How do you breed cats

Considerations for moving a cat in advance

Moving a cat into your home is a big change. Suddenly there is a living being there with its own needs and demands that must be taken into account. Who in the family will look after the cat for the next 10 to 15 years, ensure sufficient exercise and activity, healthy nutrition and appropriate care? And who takes care of the care when you are away on a trip? People looking to buy a cat should think about these questions and never rush to buy a pet. After all, we don't want to have to give our beloved fur nose to an animal shelter just because we suddenly notice that a cat doesn't fit into our lives after all.

A certain breed of cat or a kitten should it be?

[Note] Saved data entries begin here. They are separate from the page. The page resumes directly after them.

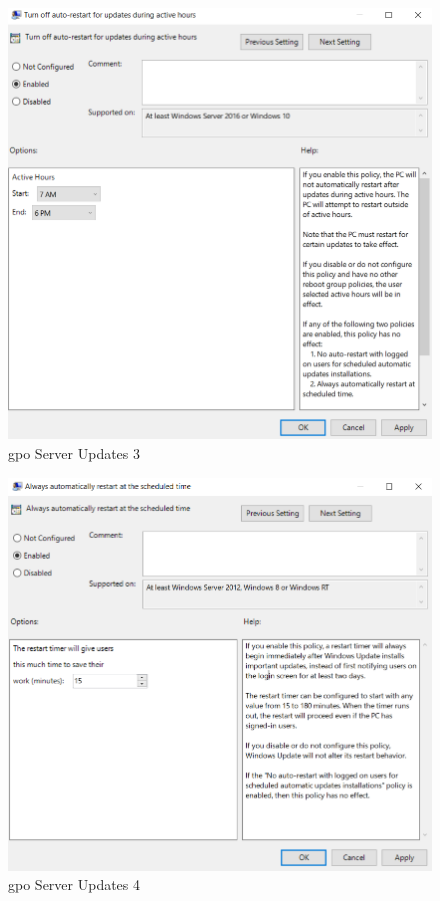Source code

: \begin{minipage}{0.5\linewidth}
    \begin{figure}[H]
        \centering
        \includegraphics[width=\linewidth]{../img/Updates/client-auto-restart-during-working-hours.png}
        \caption{\acrshort{gpo} Server Updates 3}
    \end{figure}
\end{minipage}
\begin{minipage}{0.5\linewidth}
    \begin{figure}[H]
        \centering
        \includegraphics[width=\linewidth]{../img/Updates/server-automatic-restart.png}
        \caption{\acrshort{gpo} Server Updates 4}
    \end{figure}
\end{minipage}\\

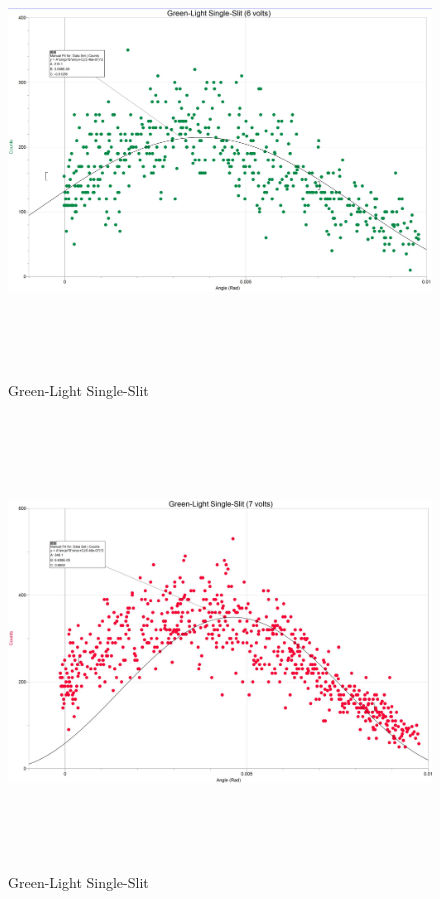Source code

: \documentclass[fleqn]{article}
\begin{document}
  \pagebreak

  \begin{figure}[h!]
    \includegraphics[height=12cm, width=18cm]{Fig4A.JPG}
    \caption{
      Green-Light Single-Slit
    }
  \end{figure}

  \pagebreak

  \begin{figure}[h!]
    \includegraphics[height=12cm, width=18cm]{Fig4B.JPG}
    \caption{
      Green-Light Single-Slit
    }
  \end{figure}
\end{document}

If you are well informed about the needs and habits of cats, are convinced that you can offer a cat everything it needs, if you know what basic equipment is necessary and every member of your family is happy with the new animal, that's actually speaking nothing more against buying a wonderful velvet paw. Perhaps you have also fallen in love with a special breed and would like a kitten to accompany you as you grow up? In this case, you should contact a reputable breeder who has experience with the breed you have chosen and who can help and advise you when making a purchase decision. Take your time choosing a kennel and choosing a kitten. Unfortunately there are a few black sheep among the sellers who are more concerned with profit than the welfare of the animals. Before making an appointment with a breeder to buy, you should definitely have a good gut feeling and be convinced that the kitten is coming from good hands. In order to support your gut feeling a little, we have put together ten questions below with which you can put the seriousness of the breeder to the test.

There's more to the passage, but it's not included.